Sondheim himself sings in HBO's 'Six by Sondheim'
NEW YORK — At age 9, America Ferrera came across a videotape that changed her life.
It was the 1993 TV movie of the musical “Gypsy” starring Bette Midler with music by Jule Styne and lyrics by Stephen Sondheim.
“I probably played that VHS 500 times. Maybe more. I learned every lyric, every breath, every pause,” the “Ugly Betty” and “The Good Wife” actress said. “It was then that I decided what I wanted to be when I grew up — I wanted to be Bette Midler.”
[PHOTO: This photo provided by HBO shows, from left, James Lapine, Stephen Sondheim, seated, second left, Jackie Hoffman, America Ferrera, Darren Criss, Laura Osnes, and Jeremy Jordan from the HBO documentary, "Six by Sondheim." The documentary airs Monday, Dec. 9, 2013, on HBO at 9 p.m. ET. (AP Photo/HBO, Matthu Place)]
Alas, that was not to be, but imagine Ferrera’s surprise when she got an offer to audition for a singing part in a new documentary about Sondheim, whose landmark musicals include “West Side Story,” “Company” and “Sweeney Todd.”
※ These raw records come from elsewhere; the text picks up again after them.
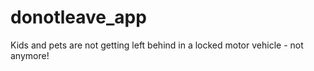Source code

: # donotleave_app
Kids and pets are not getting left behind in a locked motor vehicle - not anymore!
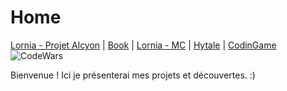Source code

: # Home

[Lornia - Projet Alcyon](https://evury.github.io/lornia/Lornia-ProjetAlcyon)
 | [Book](https://evury.github.io/lornia/Book)
 | [Lornia - MC](https://evury.github.io/lornia/Lornia-MC)
 | [Hytale](https://evury.github.io/lornia/Hytale)
 | [CodinGame](https://www.codingame.com/profile/b6e09c38b3e3ffd760cd0d21a064cfb87922051)
 ![CodeWars](https://www.codewars.com/users/Evury/badges/small)


Bienvenue ! Ici je présenterai mes projets et découvertes. :)
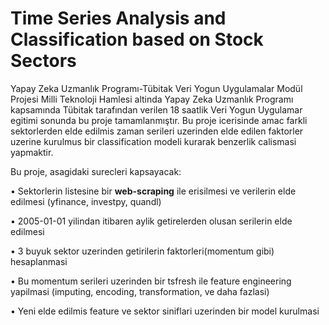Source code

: # Time Series Analysis and Classification based on Stock Sectors
 Yapay Zeka Uzmanlık Programı-Tübitak Veri Yogun Uygulamalar Modül Projesi
Milli Teknoloji Hamlesi altinda Yapay Zeka Uzmanlık Programı kapsamında Tübitak tarafından verilen 18 saatlik Veri Yogun
Uygulamar egitimi sonunda bu proje tamamlanmıştır.
Bu proje icerisinde amac farkli sektorlerden elde edilmis zaman serileri uzerinden elde edilen faktorler
uzerine kurulmus bir classification modeli kurarak benzerlik calismasi yapmaktir.

Bu proje, asagidaki surecleri kapsayacak:

• Sektorlerin listesine bir **web-scraping** ile erisilmesi ve verilerin elde edilmesi (yfinance,
investpy, quandl)

• 2005-01-01 yilindan itibaren aylik getirelerden olusan serilerin elde edilmesi

• 3 buyuk sektor uzerinden getirilerin faktorleri(momentum gibi) hesaplanmasi

• Bu momentum serileri uzerinden bir tsfresh ile feature engineering yapilmasi (imputing, encoding,
transformation, ve daha fazlasi)

• Yeni elde edilmis feature ve sektor siniflari uzerinden bir model kurulmasi 

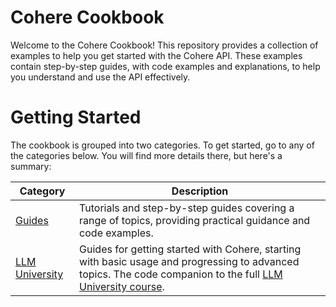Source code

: # Cohere Cookbook

Welcome to the Cohere Cookbook! This repository provides a collection of examples to help you get started with the Cohere API. These examples contain step-by-step guides, with code examples and explanations, to help you understand and use the API effectively.

# Getting Started
The cookbook is grouped into two categories. To get started, go to any of the categories below. You will find more details there, but here's a summary:

| Category | Description |
| --- | --- |
| [Guides](notebooks/guides/) | Tutorials and step-by-step guides covering a range of topics, providing practical guidance and code examples.
| [LLM University](notebooks/llmu/) | Guides for getting started with Cohere, starting with basic usage and progressing to advanced topics. The code companion to the full [LLM University course](https://llm.university/).|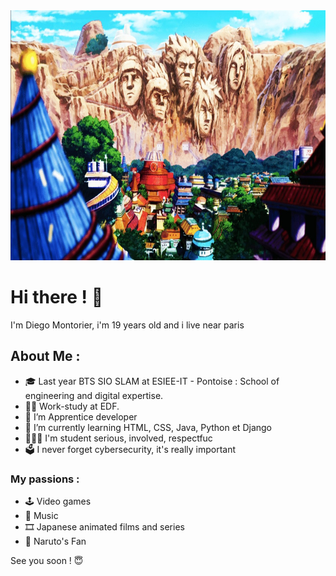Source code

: <img width = 1000px height = 400px src = konoha-village.jpg>

# Hi there ! 👋

I'm Diego Montorier, i'm 19 years old and i live near paris

## About Me :
- 🎓 Last year BTS SIO SLAM at ESIEE-IT - Pontoise : School of engineering and digital expertise.
- 🧑‍💻 Work-study at EDF.
- 🔭 I’m Apprentice developer
- 🌱 I’m currently learning HTML, CSS, Java, Python et Django
- 👨🏻‍🎓 I'm student serious, involved, respectfuc
- 🗳  I never forget cybersecurity, it's really important

### My passions :
- 🕹️ Video games
- 🎵 Music
- 🎞️ Japanese animated films and series
- 🍥 Naruto's Fan

See you soon ! 😇
<!--
**Diego-MTR/DIEGO-MTR** is a ✨ _special_ ✨ repository because its `README.md` (this file) appears on your GitHub profile.
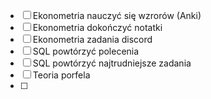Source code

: - [ ] Ekonometria nauczyć się wzrorów (Anki)
- [ ] Ekonometria dokończyć notatki
- [ ] Ekonometria zadania discord
- [ ] SQL powtórzyć polecenia
- [ ] SQL powtórzyć najtrudniejsze zadania
- [ ] Teoria porfela
- [ ] 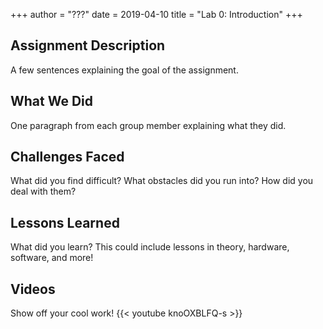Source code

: +++
author = "???"
date = 2019-04-10
title = "Lab 0: Introduction"
+++

## Assignment Description
A few sentences explaining the goal of the assignment.

## What We Did
One paragraph from each group member explaining what they did.

## Challenges Faced
What did you find difficult? What obstacles did you run into? How did you deal with them?

## Lessons Learned
What did you learn? This could include lessons in theory, hardware, software, and more!

## Videos
Show off your cool work!
{{< youtube knoOXBLFQ-s >}}
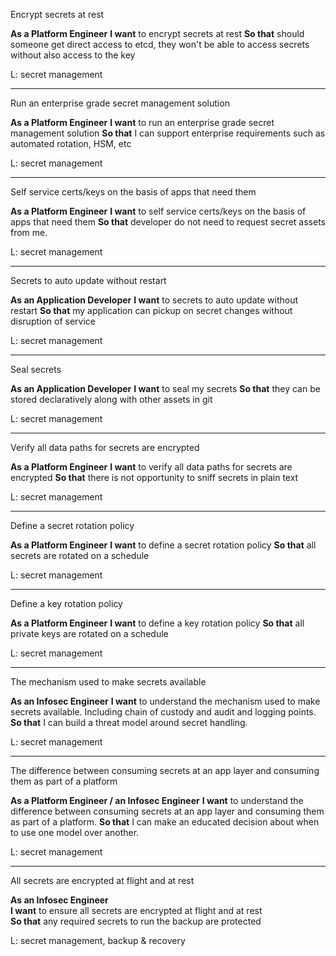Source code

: Encrypt secrets at rest 

**As a Platform Engineer**
**I want** to encrypt secrets at rest 
**So that** should someone get direct access to etcd, they won't be able to access secrets without also access to the key

L: secret management

---

Run an enterprise grade secret management solution 

**As a Platform Engineer**
**I want** to run an enterprise grade secret management solution 
**So that** I can support enterprise requirements such as automated rotation, HSM, etc

L: secret management

---

Self service certs/keys on the basis of apps that need them 

**As a Platform Engineer**
**I want** to self service certs/keys on the basis of apps that need them 
**So that** developer do not need to request secret assets from me.

L: secret management

---

Secrets to auto update without restart 

**As an Application Developer**
**I want** to secrets to auto update without restart 
**So that** my application can pickup on secret changes without disruption of service

L: secret management

---

Seal secrets 

**As an Application Developer**
**I want** to seal my secrets 
**So that** they can be stored declaratively along with other assets in git


L: secret management

---

Verify all data paths for secrets are encrypted 

**As a Platform Engineer**
**I want** to verify all data paths for secrets are encrypted 
**So that** there is not opportunity to sniff secrets in plain text


L: secret management

---

Define a secret rotation policy 

**As a Platform Engineer**
**I want** to define a secret rotation policy 
**So that** all secrets are rotated on a schedule


L: secret management

---

Define a key rotation policy 

**As a Platform Engineer**
**I want** to define a key rotation policy 
**So that** all private keys are rotated on a schedule


L: secret management

---

The mechanism used to make secrets available

**As an Infosec Engineer**
**I want** to understand the mechanism used to make secrets available. Including chain of custody and audit and logging points. 
**So that** I can build a threat model around secret handling.


L: secret management

---

The difference between consuming secrets at an app layer and consuming them as part of a platform

**As a Platform Engineer / an Infosec Engineer**
**I want** to understand the difference between consuming secrets at an app layer and consuming them as part of a platform. 
**So that** I can make an educated decision about when to use one model over another.


L: secret management

---

All secrets are encrypted at flight and at rest 

**As an Infosec Engineer**  
**I want** to ensure all secrets are encrypted at flight and at rest   
**So that** any required secrets to run the backup are protected


L: secret management, backup & recovery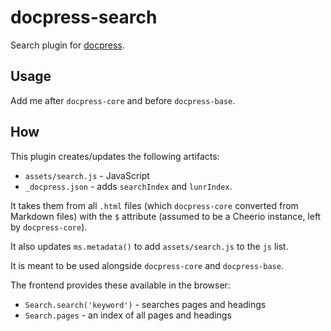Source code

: # docpress-search

Search plugin for [docpress].

[docpress]: https://github.com/docpress/docpress

## Usage

Add me after `docpress-core` and before `docpress-base`.

## How

This plugin creates/updates the following artifacts:

* `assets/search.js` - JavaScript
* `_docpress.json` - adds `searchIndex` and `lunrIndex`.

It takes them from all `.html` files (which `docpress-core` converted from Markdown files) with the `$` attribute (assumed to be a Cheerio instance, left by `docpress-core`).

It also updates `ms.metadata()` to add `assets/search.js` to the `js` list.

It is meant to be used alongside `docpress-core` and `docpress-base`.

The frontend provides these available in the browser:

* `Search.search('keyword')` - searches pages and headings
* `Search.pages` - an index of all pages and headings
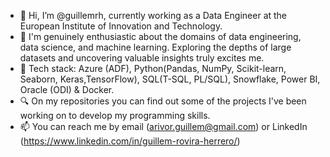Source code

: - 👋 Hi, I’m @guillemrh, currently working as a Data Engineer at the European Institute of Innovation and Technology.
- 👀 I'm genuinely enthusiastic about the domains of data engineering, data science, and machine learning. Exploring the depths of large datasets and uncovering valuable insights truly excites me.
- 🤖 Tech stack: Azure (ADF), Python(Pandas, NumPy, Scikit-learn, Seaborn, Keras,TensorFlow), SQL(T-SQL, PL/SQL), Snowflake, Power BI, Oracle (ODI) & Docker.
- 🔍 On my repositories you can find out some of the projects I've been working on to develop my programming skills.
- 📫 You can reach me by email (arivor.guillem@gmail.com) or LinkedIn (https://www.linkedin.com/in/guillem-rovira-herrero/)

<!---
guillemrh/guillemrh is a ✨ special ✨ repository because its `README.md` (this file) appears on your GitHub profile.
You can click the Preview link to take a look at your changes.
--->
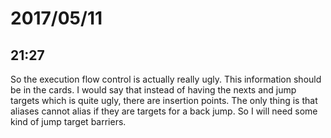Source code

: # 2017/05/11

## 21:27

So the execution flow control is actually really ugly. This information should
be in the cards. I would say that instead of having the nexts and jump targets
which is quite ugly, there are insertion points. The only thing is that
aliases cannot alias if they are targets for a back jump. So I will need some
kind of jump target barriers.
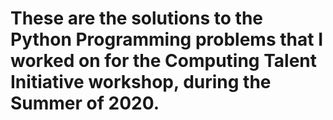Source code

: # These are the solutions to the Python Programming problems that I worked on for the Computing Talent Initiative workshop, during the Summer of 2020.
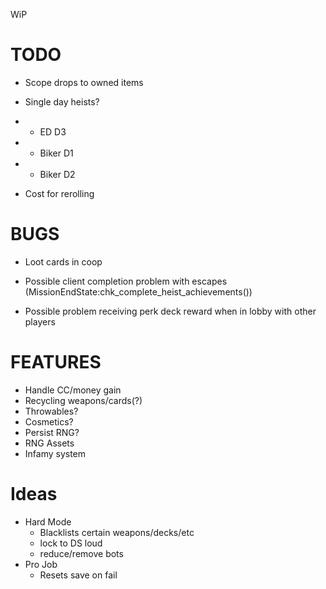 WiP

# TODO

- Scope drops to owned items
- Single day heists?
- - ED D3
- - Biker D1
- - Biker D2

- Cost for rerolling

# BUGS

- Loot cards in coop

- Possible client completion problem with escapes (MissionEndState:chk_complete_heist_achievements())
- Possible problem receiving perk deck reward when in lobby with other players

# FEATURES

- Handle CC/money gain
- Recycling weapons/cards(?)
- Throwables?
- Cosmetics?
- Persist RNG?
- RNG Assets
- Infamy system

# Ideas

- Hard Mode
  - Blacklists certain weapons/decks/etc
  - lock to DS loud
  - reduce/remove bots
- Pro Job
  - Resets save on fail
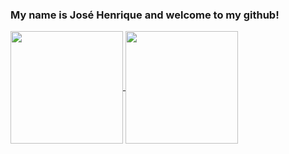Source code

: ### My name is José Henrique and welcome to my github!

<a href="https://github.com/anuraghazra/github-readme-stats">
  <img height=180 align="center" src="https://github-readme-stats.vercel.app/api?username=JoseHenriqueSiqueira&show_icons=true&theme=github_dark&include_all_commits=true"/>
</a>

<a href="https://github.com/anuraghazra/convoychat">
  <img height=180 align="center" src="https://github-readme-stats.vercel.app/api/top-langs/?username=JoseHenriqueSiqueira&theme=github_dark&layout=compact&card_width=320" />
</a>


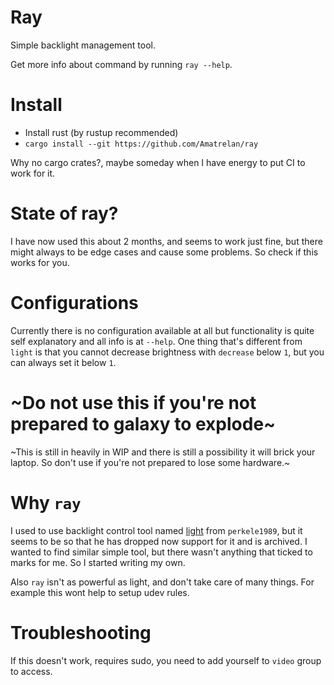 # Ray
Simple backlight management tool.

Get more info about command by running `ray --help`.

# Install
- Install rust (by rustup recommended)
- `cargo install --git https://github.com/Amatrelan/ray`

Why no cargo crates?, maybe someday when I have energy to put CI to work for it.

# State of ray?
I have now used this about 2 months, and seems to work just fine, but there might always to be edge cases and cause some problems. So check if this works for you.

# Configurations
Currently there is no configuration available at all but functionality is quite self explanatory and all info is at `--help`.
One thing that's different from `light` is that you cannot decrease brightness with `decrease` below `1`, but you can always set it below `1`.

# ~Do not use this if you're not prepared to galaxy to explode~
~This is still in heavily in WIP and there is still a possibility it will brick your laptop. So don't use if you're not prepared to lose some hardware.~

# Why `ray`
I used to use backlight control tool named [light](https://github.com/perkele1989/light) from `perkele1989`, but it seems to be so that he has dropped now support for it and is archived. I wanted to find similar simple tool, but there wasn't anything that ticked to marks for me. So I started writing my own.

Also `ray` isn't as powerful as light, and don't take care of many things. For example this wont help to setup udev rules.

# Troubleshooting
If this doesn't work, requires sudo, you need to add yourself to `video` group to access.
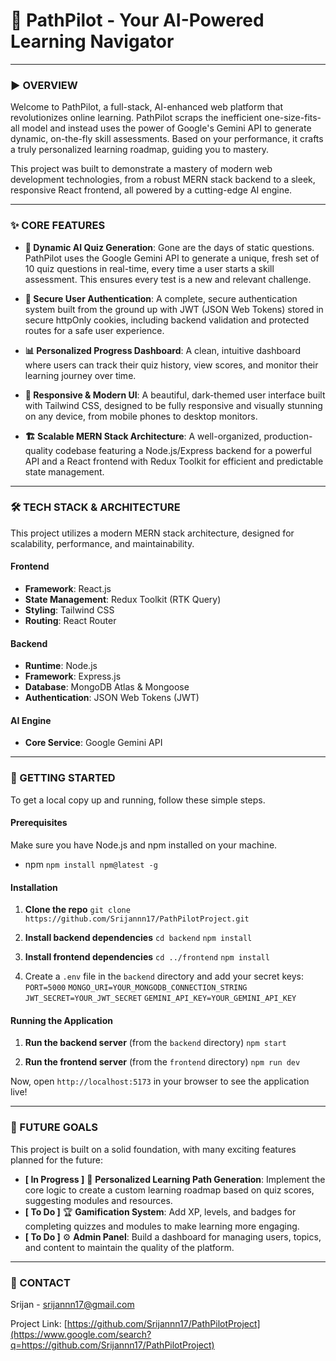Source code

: # 🚀 PathPilot - Your AI-Powered Learning Navigator

-----

### ► OVERVIEW

Welcome to PathPilot, a full-stack, AI-enhanced web platform that revolutionizes online learning. PathPilot scraps the inefficient one-size-fits-all model and instead uses the power of Google's Gemini API to generate dynamic, on-the-fly skill assessments. Based on your performance, it crafts a truly personalized learning roadmap, guiding you to mastery.

This project was built to demonstrate a mastery of modern web development technologies, from a robust MERN stack backend to a sleek, responsive React frontend, all powered by a cutting-edge AI engine.

-----

### ✨ CORE FEATURES

  * **🤖 Dynamic AI Quiz Generation**: Gone are the days of static questions. PathPilot uses the Google Gemini API to generate a unique, fresh set of 10 quiz questions in real-time, every time a user starts a skill assessment. This ensures every test is a new and relevant challenge.

  * **🔐 Secure User Authentication**: A complete, secure authentication system built from the ground up with JWT (JSON Web Tokens) stored in secure httpOnly cookies, including backend validation and protected routes for a safe user experience.

  * **📊 Personalized Progress Dashboard**: A clean, intuitive dashboard where users can track their quiz history, view scores, and monitor their learning journey over time.

  * **🎨 Responsive & Modern UI**: A beautiful, dark-themed user interface built with Tailwind CSS, designed to be fully responsive and visually stunning on any device, from mobile phones to desktop monitors.

  * **🏗️ Scalable MERN Stack Architecture**: A well-organized, production-quality codebase featuring a Node.js/Express backend for a powerful API and a React frontend with Redux Toolkit for efficient and predictable state management.

-----

### 🛠️ TECH STACK & ARCHITECTURE

This project utilizes a modern MERN stack architecture, designed for scalability, performance, and maintainability.

#### Frontend

  * **Framework**: React.js
  * **State Management**: Redux Toolkit (RTK Query)
  * **Styling**: Tailwind CSS
  * **Routing**: React Router

#### Backend

  * **Runtime**: Node.js
  * **Framework**: Express.js
  * **Database**: MongoDB Atlas & Mongoose
  * **Authentication**: JSON Web Tokens (JWT)

#### AI Engine

  * **Core Service**: Google Gemini API

-----

### 🚀 GETTING STARTED

To get a local copy up and running, follow these simple steps.

#### Prerequisites

Make sure you have Node.js and npm installed on your machine.

  * npm
    `npm install npm@latest -g`

#### Installation

1.  **Clone the repo**
    `git clone https://github.com/Srijannn17/PathPilotProject.git`

2.  **Install backend dependencies**
    `cd backend`
    `npm install`

3.  **Install frontend dependencies**
    `cd ../frontend`
    `npm install`

4.  Create a `.env` file in the `backend` directory and add your secret keys:
    `PORT=5000`
    `MONGO_URI=YOUR_MONGODB_CONNECTION_STRING`
    `JWT_SECRET=YOUR_JWT_SECRET`
    `GEMINI_API_KEY=YOUR_GEMINI_API_KEY`

#### Running the Application

1.  **Run the backend server** (from the `backend` directory)
    `npm start`

2.  **Run the frontend server** (from the `frontend` directory)
    `npm run dev`

Now, open `http://localhost:5173` in your browser to see the application live\!

-----

### 🌟 FUTURE GOALS

This project is built on a solid foundation, with many exciting features planned for the future:

  * **[ In Progress ]** 🧠 **Personalized Learning Path Generation**: Implement the core logic to create a custom learning roadmap based on quiz scores, suggesting modules and resources.
  * **[ To Do ]** 🏆 **Gamification System**: Add XP, levels, and badges for completing quizzes and modules to make learning more engaging.
  * **[ To Do ]** ⚙️ **Admin Panel**: Build a dashboard for managing users, topics, and content to maintain the quality of the platform.

-----

### 🤝 CONTACT

Srijan - srijannn17@gmail.com

Project Link: [https://github.com/Srijannn17/PathPilotProject](https://www.google.com/search?q=https://github.com/Srijannn17/PathPilotProject)
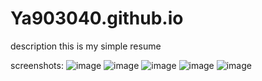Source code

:# Ya903040.github.io
description
this is my simple resume

  screenshots:
![image](https://user-images.githubusercontent.com/74898205/199630182-de162a6f-f552-4e03-80eb-88cfbdca7c0f.png)
![image](https://user-images.githubusercontent.com/74898205/199630297-1ddf023b-1f29-4bcd-9bf8-ffec6800baa9.png)
![image](https://user-images.githubusercontent.com/74898205/199630369-68646dcb-6a3b-4497-86cb-fe23522d4612.png)
![image](https://user-images.githubusercontent.com/74898205/199630491-e71fac52-6c34-480e-ab92-0ca8acf30017.png)
![image](https://user-images.githubusercontent.com/74898205/199630541-8cabb63e-f0ef-4d31-942b-a3fbdc800034.png)




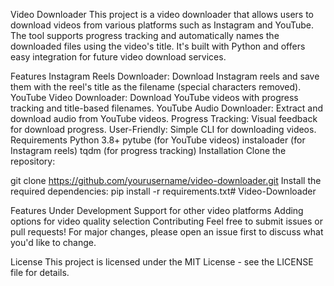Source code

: Video Downloader
This project is a video downloader that allows users to download videos from various platforms such as Instagram and YouTube. The tool supports progress tracking and automatically names the downloaded files using the video's title. It's built with Python and offers easy integration for future video download services.

Features
Instagram Reels Downloader: Download Instagram reels and save them with the reel's title as the filename (special characters removed).
YouTube Video Downloader: Download YouTube videos with progress tracking and title-based filenames.
YouTube Audio Downloader: Extract and download audio from YouTube videos.
Progress Tracking: Visual feedback for download progress.
User-Friendly: Simple CLI for downloading videos.
Requirements
Python 3.8+
pytube (for YouTube videos)
instaloader (for Instagram reels)
tqdm (for progress tracking)
Installation
Clone the repository:


git clone https://github.com/yourusername/video-downloader.git
Install the required dependencies:
pip install -r requirements.txt# Video-Downloader



Features Under Development
Support for other video platforms
Adding options for video quality selection
Contributing
Feel free to submit issues or pull requests! For major changes, please open an issue first to discuss what you'd like to change.

License
This project is licensed under the MIT License - see the LICENSE file for details.
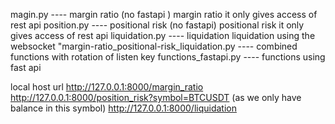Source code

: magin.py ---- margin ratio (no fastapi )
margin ratio it only gives access of rest api 
position.py ---- positional risk (no fastapi)
positional risk it only gives access of rest api 
liquidation.py ---- liquidation 
liquidation using the websocket 
"margin-ratio_positional-risk_liquidation.py ---- combined functions with rotation of listen key 
functions_fastapi.py ---- functions using fast api 

local host url 
http://127.0.0.1:8000/margin_ratio
http://127.0.0.1:8000/position_risk?symbol=BTCUSDT 
(as we only have balance in this symbol)
http://127.0.0.1:8000/liquidation
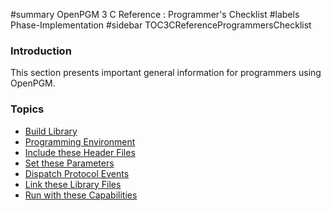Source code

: ﻿#summary OpenPGM 3 C Reference : Programmer's Checklist
#labels Phase-Implementation
#sidebar TOC3CReferenceProgrammersChecklist
### Introduction ###
This section presents important general information for programmers using OpenPGM.

### Topics ###
  * [Build Library](OpenPgm3CReferenceBuildLibrary.md)
  * [Programming Environment](OpenPgm3CReferenceProgrammingEnvironment.md)
  * [Include these Header Files](OpenPgm3CReferenceIncludeTheseHeaderFiles.md)
  * [Set these Parameters](OpenPgm3CReferenceSetTheseParameters.md)
  * [Dispatch Protocol Events](OpenPgm3CReferenceEvents.md)
  * [Link these Library Files](OpenPgm3CReferenceLinkTheseLibraryFiles.md)
  * [Run with these Capabilities](OpenPgm3CReferenceRunWithTheseCapabilities.md)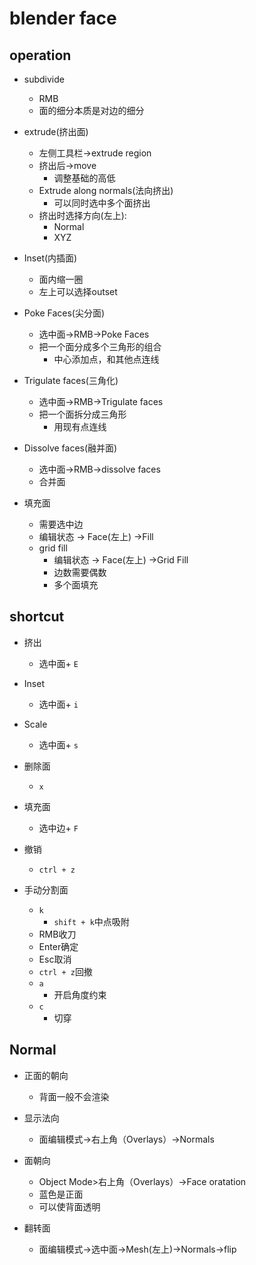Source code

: # blender face


## operation
+ subdivide
    + RMB
    + 面的细分本质是对边的细分

+ extrude(挤出面)
    + 左侧工具栏->extrude region
    + 挤出后->move
        + 调整基础的高低
    + Extrude along normals(法向挤出)
        + 可以同时选中多个面挤出
    + 挤出时选择方向(左上):
        + Normal
        + XYZ

+ Inset(内插面)
    + 面内缩一圈
    + 左上可以选择outset

+ Poke Faces(尖分面)
    + 选中面->RMB->Poke Faces
    + 把一个面分成多个三角形的组合
        + 中心添加点，和其他点连线

+ Trigulate faces(三角化)
    + 选中面->RMB->Trigulate faces
    + 把一个面拆分成三角形
        + 用现有点连线

+ Dissolve faces(融并面)
    + 选中面->RMB->dissolve faces
    + 合并面

+ 填充面
    + 需要选中边
    + 编辑状态 -> Face(左上) ->Fill
    + grid fill
        + 编辑状态 -> Face(左上) ->Grid Fill
        + 边数需要偶数
        + 多个面填充

## shortcut
+ 挤出
    + 选中面+ `E`

+ Inset
    + 选中面+ `i`

+ Scale
    + 选中面+ `s`

+ 删除面
    + `x`

+ 填充面
    + 选中边+ `F`
   

+ 撤销
    + `ctrl + z`

+ 手动分割面
    + `k`
        + `shift + k`中点吸附
    + RMB收刀
    + Enter确定
    + Esc取消
    + `ctrl + z`回撤
    + `a`
        + 开启角度约束
    + `c`
        + 切穿

## Normal
+ 正面的朝向
    + 背面一般不会渲染

+ 显示法向
    + 面编辑模式->右上角（Overlays）->Normals

+ 面朝向
    + Object Mode>右上角（Overlays）->Face oratation
    + 蓝色是正面
    + 可以使背面透明

+ 翻转面
    + 面编辑模式->选中面->Mesh(左上)->Normals->flip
“My first thought was, ‘Never! I will never go in and sing for Stephen Sondheim. That sounds like a nightmare.’ And then I thought, ‘You know, if I’m going to be rejected by anyone in musical theater, it should be by Stephen Sondheim.’”
Ferrera won the part, and listening to her sing is a highlight of the intriguing documentary “Six by Sondheim,” which airs at 9 p.m. today on HBO.
Directed by longtime Sondheim collaborator James Lapine, the film uses dozens of TV interviews of the revolutionary composer spanning 50 years to tell his story through six of his songs.
“We didn’t really any of us want to do a very conventional autobiographical documentary on him, so this is what we hit upon,” Lapine said.
“I think the idea from the get-go was to try and see if we (could) make a movie with him being the only one who speaks.”
The interviews are mostly appearances on TV chat shows over the years augmented by some 20 hours of conversation that Lapine recorded three years ago for Sondheim’s 80th birthday.
The six songs featured — “Something’s Coming,” “Opening Doors,” “Send in the Clowns,” “I’m Still Here,” “Being Alive” and “Sunday” — are presented either as archival recordings or new performances.
That’s where Ferrera came in. She teamed up with Jeremy Jordan and Darren Criss to perform “Opening Doors,” a touching song from “Merrily We Roll Along” about three young artists hoping for their big breaks.
One other distinguished person helped them out: Stephen Sondheim. That’s right, the master himself sang the part of a skeptical musical theater producer. (“There’s not a tune you can hum,” he grouses in it.)
Jordan, a rising star who has appeared on TV in “Smash” and on Broadway in “Newsies,” met Sondheim for the first time during the three-day shoot seven months ago and calls him “brilliant.”
“It was pretty fast and furious,” Jordan said. “It was over before it had even begun so I don’t think I fully grasped the enormity of it while we were doing it, which is good because then I probably wouldn’t be able to perform as well.”
How did Lapine persuade Sondheim to sing a song he wrote? He just called up his old friend and collaborator and asked. “I think there was an enormous pause at the other end of the line and he finally said, ‘OK,’” Lapine said. “He was so trusting.”
Other performers who sing in the documentary include Audra McDonald, Jackie Hoffman, Laura Osnes and Jarvis Cocker. “I feel I was lucky enough to be just inside the Sondheim loop to be asked to be a part of it,” said Osnes, who stars in “Rodgers + Hammerstein’s Cinderella.”
Viewers may learn some intimate details about Sondheim: He likes to compose lying down and sometimes enjoys a cocktail to loosen up as he writes. His rough, solitary childhood is also explored, including a shocking letter he received from his mother telling him that she regretted giving birth to him.
While some personal details make Sondheim blush, he says they lead to a fuller understanding.
“You don’t want to just have baby pictures of yourself and how cute you are,” he said. “You have to show who you are.”
One thing Sondheim noticed while watching interviews of himself over the years is his image as an angry man in the 1970s, his hair long and his resentment on full show.
“I’d forgotten how sour I was,” Sondheim says with a laugh. “I truly had forgotten that period of my life where I was really down on everything. So that was interesting to see.”